» WORK INSTRUCTION: Starting at the first line of the entries below, restate each line exactly until you reach the line with "Os mantenedores do projeto são", and print that one too. Leave the pictures out and stop there.

[Stored data entries]
____________
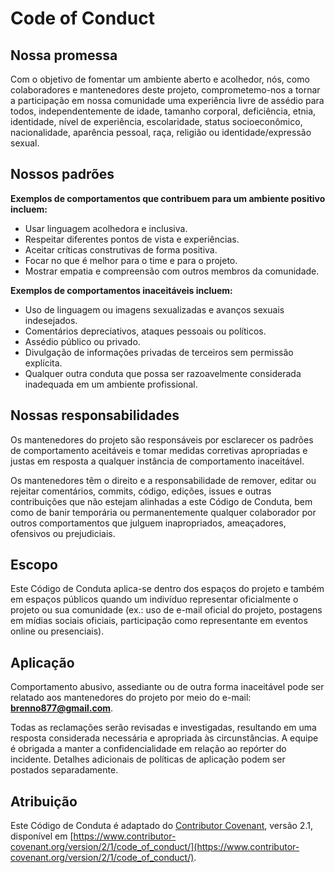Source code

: # Code of Conduct

## Nossa promessa
Com o objetivo de fomentar um ambiente aberto e acolhedor, nós, como colaboradores e mantenedores deste projeto, comprometemo-nos a tornar a participação em nossa comunidade uma experiência livre de assédio para todos, independentemente de idade, tamanho corporal, deficiência, etnia, identidade, nível de experiência, escolaridade, status socioeconômico, nacionalidade, aparência pessoal, raça, religião ou identidade/expressão sexual.

## Nossos padrões
**Exemplos de comportamentos que contribuem para um ambiente positivo incluem:**
- Usar linguagem acolhedora e inclusiva.
- Respeitar diferentes pontos de vista e experiências.
- Aceitar críticas construtivas de forma positiva.
- Focar no que é melhor para o time e para o projeto.
- Mostrar empatia e compreensão com outros membros da comunidade.

**Exemplos de comportamentos inaceitáveis incluem:**
- Uso de linguagem ou imagens sexualizadas e avanços sexuais indesejados.
- Comentários depreciativos, ataques pessoais ou políticos.
- Assédio público ou privado.
- Divulgação de informações privadas de terceiros sem permissão explícita.
- Qualquer outra conduta que possa ser razoavelmente considerada inadequada em um ambiente profissional.

## Nossas responsabilidades
Os mantenedores do projeto são responsáveis por esclarecer os padrões de comportamento aceitáveis e tomar medidas corretivas apropriadas e justas em resposta a qualquer instância de comportamento inaceitável.

Os mantenedores têm o direito e a responsabilidade de remover, editar ou rejeitar comentários, commits, código, edições, issues e outras contribuições que não estejam alinhadas a este Código de Conduta, bem como de banir temporária ou permanentemente qualquer colaborador por outros comportamentos que julguem inapropriados, ameaçadores, ofensivos ou prejudiciais.

## Escopo
Este Código de Conduta aplica-se dentro dos espaços do projeto e também em espaços públicos quando um indivíduo representar oficialmente o projeto ou sua comunidade (ex.: uso de e-mail oficial do projeto, postagens em mídias sociais oficiais, participação como representante em eventos online ou presenciais).

## Aplicação
Comportamento abusivo, assediante ou de outra forma inaceitável pode ser relatado aos mantenedores do projeto por meio do e-mail: **brenno877@gmail.com**.  

Todas as reclamações serão revisadas e investigadas, resultando em uma resposta considerada necessária e apropriada às circunstâncias. A equipe é obrigada a manter a confidencialidade em relação ao repórter do incidente. Detalhes adicionais de políticas de aplicação podem ser postados separadamente.

## Atribuição
Este Código de Conduta é adaptado do [Contributor Covenant](https://www.contributor-covenant.org), versão 2.1, disponível em [https://www.contributor-covenant.org/version/2/1/code_of_conduct/](https://www.contributor-covenant.org/version/2/1/code_of_conduct/).
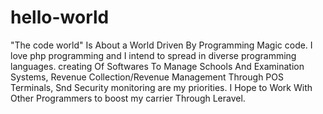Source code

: # hello-world
"The code world" Is About a World Driven By Programming Magic code. I love php programming and I intend to spread in diverse programming languages. creating Of Softwares To Manage Schools And Examination Systems, Revenue Collection/Revenue Management Through POS Terminals, Snd Security monitoring are my priorities. I Hope to Work With Other Programmers to boost my carrier Through Leravel.  
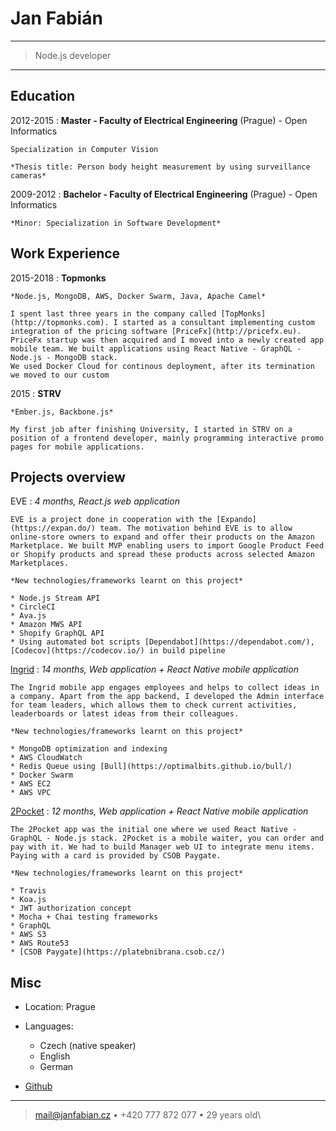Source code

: Jan Fabián
============

----

>  Node.js developer

----

Education
---------

2012-2015
:   **Master - Faculty of Electrical Engineering** (Prague) - Open Informatics

    Specialization in Computer Vision

    *Thesis title: Person body height measurement by using surveillance cameras*

2009-2012
:   **Bachelor - Faculty of Electrical Engineering** (Prague) - Open Informatics

    *Minor: Specialization in Software Development*

Work Experience
----------

2015-2018
:   **Topmonks**

    *Node.js, MongoDB, AWS, Docker Swarm, Java, Apache Camel*

    I spent last three years in the company called [TopMonks](http://topmonks.com). I started as a consultant implementing custom integration of the pricing software [PriceFx](http://pricefx.eu). PriceFx startup was then acquired and I moved into a newly created app mobile team. We built applications using React Native - GraphQL - Node.js - MongoDB stack.
    We used Docker Cloud for continous deployment, after its termination we moved to our custom

2015
:   **STRV**

    *Ember.js, Backbone.js*

    My first job after finishing University, I started in STRV on a position of a frontend developer, mainly programming interactive promo pages for mobile applications.


Projects overview
--------------------

EVE
:   *4 months, React.js web application*

    EVE is a project done in cooperation with the [Expando](https://expan.do/) team. The motivation behind EVE is to allow online-store owners to expand and offer their products on the Amazon Marketplace. We built MVP enabling users to import Google Product Feed or Shopify products and spread these products across selected Amazon Marketplaces.

    *New technologies/frameworks learnt on this project*

    * Node.js Stream API
    * CircleCI
    * Ava.js
    * Amazon MWS API
    * Shopify GraphQL API
    * Using automated bot scripts [Dependabot](https://dependabot.com/), [Codecov](https://codecov.io/) in build pipeline

[Ingrid](https://www.ingridapp.io)
:   *14 months, Web application + React Native mobile application*

    The Ingrid mobile app engages employees and helps to collect ideas in a company. Apart from the app backend, I developed the Admin interface for team leaders, which allows them to check current activities, leaderboards or latest ideas from their colleagues.

    *New technologies/frameworks learnt on this project*

    * MongoDB optimization and indexing
    * AWS CloudWatch
    * Redis Queue using [Bull](https://optimalbits.github.io/bull/)
    * Docker Swarm
    * AWS EC2
    * AWS VPC

[2Pocket](https://www.2pocket.com)
:   *12 months, Web application + React Native mobile application*

    The 2Pocket app was the initial one where we used React Native - GraphQL - Node.js stack. 2Pocket is a mobile waiter, you can order and pay with it. We had to build Manager web UI to integrate menu items. Paying with a card is provided by CSOB Paygate.

    *New technologies/frameworks learnt on this project*

    * Travis
    * Koa.js
    * JWT authorization concept
    * Mocha + Chai testing frameworks
    * GraphQL
    * AWS S3
    * AWS Route53
    * [CSOB Paygate](https://platebnibrana.csob.cz/)

Misc
----------------------------------------

* Location: Prague

* Languages:

     * Czech (native speaker)
     * English
     * German

* [Github](https://github.com/janfabian)

----

> <mail@janfabian.cz> • +420 777 872 077 • 29 years old\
____________
» ANSWER AREA:
Source code

: # Code of Conduct

## Nossa promessa
Com o objetivo de fomentar um ambiente aberto e acolhedor, nós, como colaboradores e mantenedores deste projeto, comprometemo-nos a tornar a participação em nossa comunidade uma experiência livre de assédio para todos, independentemente de idade, tamanho corporal, deficiência, etnia, identidade, nível de experiência, escolaridade, status socioeconômico, nacionalidade, aparência pessoal, raça, religião ou identidade/expressão sexual.

## Nossos padrões
**Exemplos de comportamentos que contribuem para um ambiente positivo incluem:**
- Usar linguagem acolhedora e inclusiva.
- Respeitar diferentes pontos de vista e experiências.
- Aceitar críticas construtivas de forma positiva.
- Focar no que é melhor para o time e para o projeto.
- Mostrar empatia e compreensão com outros membros da comunidade.

**Exemplos de comportamentos inaceitáveis incluem:**
- Uso de linguagem ou imagens sexualizadas e avanços sexuais indesejados.
- Comentários depreciativos, ataques pessoais ou políticos.
- Assédio público ou privado.
- Divulgação de informações privadas de terceiros sem permissão explícita.
- Qualquer outra conduta que possa ser razoavelmente considerada inadequada em um ambiente profissional.

## Nossas responsabilidades
Os mantenedores do projeto são responsáveis por esclarecer os padrões de comportamento aceitáveis e tomar medidas corretivas apropriadas e justas em resposta a qualquer instância de comportamento inaceitável.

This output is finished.